Let's get right into it.
Persistent Storage Nodes
Databases, file storage and other persistent systems should not be ephemeral by any means. These are hard storage and require a fixed location unless you can figure out how to move data at a super fast rate in order to avoid catastrophic failure. Replicate only mitigates this issue (is it?), it is not designed to be a magic bullet for some how guaranteeing some crazy 99.9999999999% availability.Should storage query layer clients be ephemeral? Depends on what the clients are used to do.
- For reading? Most likely not a problem as the initiating user can try again. This is bandwidth, throughput and latency, but it is easier to do a resume!
- For writing on the other hand, imagine transferring 100mb to be stored and the storage query layer client dies (for whatever reason), let's assume that the storage engine cleans up the mess left behind (with no fragmentation) then what do you communicate to the initiating client (human or machine)? That's right you can't! An initiating client will likely try again and get connected (in the backend via proxy) to another storage query client. Why is this fine with people? Availability? Distributed? "Data store suffered a failure, please try your upload of 100mb again". That is wasted bandwidth, throughput and latency!
A ephemeral node can go down at anything for no reason whatsoever. Is it worth the latency and decreased throughput to put storage write clients on an ephemeral node? I would argue against the worth given the randomness in death of nodes in the cluster. Write clients should be in a fixed location where the same loss/retry cycle can be tolerated with a load balancer.
I would like to know the architectures in distributed systems that account for death of nodes where a client is currently transferring data if there are any. Failure is usually handled with an error message and then retry of the idempotent operations. Idempotency is nice, but not for large files.
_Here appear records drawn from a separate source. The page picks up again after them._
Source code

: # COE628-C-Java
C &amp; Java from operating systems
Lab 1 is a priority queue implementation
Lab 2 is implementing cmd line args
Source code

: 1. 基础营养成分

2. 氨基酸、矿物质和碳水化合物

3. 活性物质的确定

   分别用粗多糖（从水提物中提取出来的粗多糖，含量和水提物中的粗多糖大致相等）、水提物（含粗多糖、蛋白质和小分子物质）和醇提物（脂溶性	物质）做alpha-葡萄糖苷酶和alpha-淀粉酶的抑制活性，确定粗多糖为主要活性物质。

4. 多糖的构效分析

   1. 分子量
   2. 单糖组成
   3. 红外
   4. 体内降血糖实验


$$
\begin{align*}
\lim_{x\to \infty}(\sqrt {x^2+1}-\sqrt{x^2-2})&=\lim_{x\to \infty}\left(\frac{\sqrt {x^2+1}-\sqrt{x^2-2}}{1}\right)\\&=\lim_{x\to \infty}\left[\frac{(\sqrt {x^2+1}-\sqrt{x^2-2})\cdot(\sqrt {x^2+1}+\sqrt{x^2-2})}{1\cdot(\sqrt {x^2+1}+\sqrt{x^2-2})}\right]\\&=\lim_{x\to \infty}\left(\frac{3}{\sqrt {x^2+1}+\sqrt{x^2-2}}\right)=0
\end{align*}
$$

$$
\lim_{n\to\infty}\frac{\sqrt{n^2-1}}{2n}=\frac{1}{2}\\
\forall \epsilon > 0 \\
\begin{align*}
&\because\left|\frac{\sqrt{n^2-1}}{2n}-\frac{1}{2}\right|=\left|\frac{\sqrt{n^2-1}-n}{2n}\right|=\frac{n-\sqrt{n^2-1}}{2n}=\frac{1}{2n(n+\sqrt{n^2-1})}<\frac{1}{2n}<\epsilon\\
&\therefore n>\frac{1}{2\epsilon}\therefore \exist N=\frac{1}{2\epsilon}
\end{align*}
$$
Unless you have a metric shit ton of nodes where you can replicate data enough and the in memory storage/file system is big enough to tolerate large node failures and random node failures that it would not matter if the nodes were cloud or fixed then sure cloud works, but I haven't seen anywhere that has large enough of a deployment. Ephemeral would represent unstable nodes and fixed would represent stable long-term nodes as that point.